Your goal: A verbatim transcript of the lines below, starting at the first and ending with the one that holds "この関数オブジェクトはuser codeと呼ばれる。", is what should be produced.
-------- Provided data --------
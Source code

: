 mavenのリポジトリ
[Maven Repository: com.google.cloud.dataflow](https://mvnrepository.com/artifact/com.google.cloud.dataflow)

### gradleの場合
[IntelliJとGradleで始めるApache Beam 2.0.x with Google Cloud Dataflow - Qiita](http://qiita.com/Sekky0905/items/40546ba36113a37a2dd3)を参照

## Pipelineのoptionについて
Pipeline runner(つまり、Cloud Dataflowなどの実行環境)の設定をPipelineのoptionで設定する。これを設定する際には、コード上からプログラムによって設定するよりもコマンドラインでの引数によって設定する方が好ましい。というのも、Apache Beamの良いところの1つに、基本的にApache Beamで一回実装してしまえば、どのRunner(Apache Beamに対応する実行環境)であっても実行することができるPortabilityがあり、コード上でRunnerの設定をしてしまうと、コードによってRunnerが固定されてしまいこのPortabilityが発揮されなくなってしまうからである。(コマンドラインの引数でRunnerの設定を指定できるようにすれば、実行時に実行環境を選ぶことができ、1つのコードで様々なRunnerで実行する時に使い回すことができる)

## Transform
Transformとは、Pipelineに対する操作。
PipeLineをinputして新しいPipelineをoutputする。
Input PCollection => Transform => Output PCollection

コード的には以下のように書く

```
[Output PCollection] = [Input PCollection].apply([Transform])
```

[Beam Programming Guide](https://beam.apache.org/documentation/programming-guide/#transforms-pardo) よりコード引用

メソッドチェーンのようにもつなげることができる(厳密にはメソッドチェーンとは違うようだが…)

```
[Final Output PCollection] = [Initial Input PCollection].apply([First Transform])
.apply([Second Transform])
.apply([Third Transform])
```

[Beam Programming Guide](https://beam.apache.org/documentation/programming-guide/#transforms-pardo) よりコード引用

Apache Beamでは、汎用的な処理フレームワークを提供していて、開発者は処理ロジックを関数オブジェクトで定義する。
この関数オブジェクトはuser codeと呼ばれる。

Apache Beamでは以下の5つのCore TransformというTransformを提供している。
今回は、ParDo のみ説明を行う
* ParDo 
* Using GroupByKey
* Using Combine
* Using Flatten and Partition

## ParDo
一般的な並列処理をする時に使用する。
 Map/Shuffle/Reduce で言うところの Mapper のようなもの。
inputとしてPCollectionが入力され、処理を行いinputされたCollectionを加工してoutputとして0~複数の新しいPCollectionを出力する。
--------
Exercise solution:
Source code

: mavenのリポジトリ
[Maven Repository: com.google.cloud.dataflow](https://mvnrepository.com/artifact/com.google.cloud.dataflow)

### gradleの場合
[IntelliJとGradleで始めるApache Beam 2.0.x with Google Cloud Dataflow - Qiita](http://qiita.com/Sekky0905/items/40546ba36113a37a2dd3)を参照

## Pipelineのoptionについて
Pipeline runner(つまり、Cloud Dataflowなどの実行環境)の設定をPipelineのoptionで設定する。これを設定する際には、コード上からプログラムによって設定するよりもコマンドラインでの引数によって設定する方が好ましい。というのも、Apache Beamの良いところの1つに、基本的にApache Beamで一回実装してしまえば、どのRunner(Apache Beamに対応する実行環境)であっても実行することができるPortabilityがあり、コード上でRunnerの設定をしてしまうと、コードによってRunnerが固定されてしまいこのPortabilityが発揮されなくなってしまうからである。(コマンドラインの引数でRunnerの設定を指定できるようにすれば、実行時に実行環境を選ぶことができ、1つのコードで様々なRunnerで実行する時に使い回すことができる)

## Transform
Transformとは、Pipelineに対する操作。
PipeLineをinputして新しいPipelineをoutputする。
Input PCollection => Transform => Output PCollection

コード的には以下のように書く

```
[Output PCollection] = [Input PCollection].apply([Transform])
```

[Beam Programming Guide](https://beam.apache.org/documentation/programming-guide/#transforms-pardo) よりコード引用

メソッドチェーンのようにもつなげることができる(厳密にはメソッドチェーンとは違うようだが…)

```
[Final Output PCollection] = [Initial Input PCollection].apply([First Transform])
.apply([Second Transform])
.apply([Third Transform])
```

[Beam Programming Guide](https://beam.apache.org/documentation/programming-guide/#transforms-pardo) よりコード引用

Apache Beamでは、汎用的な処理フレームワークを提供していて、開発者は処理ロジックを関数オブジェクトで定義する。
この関数オブジェクトはuser codeと呼ばれる。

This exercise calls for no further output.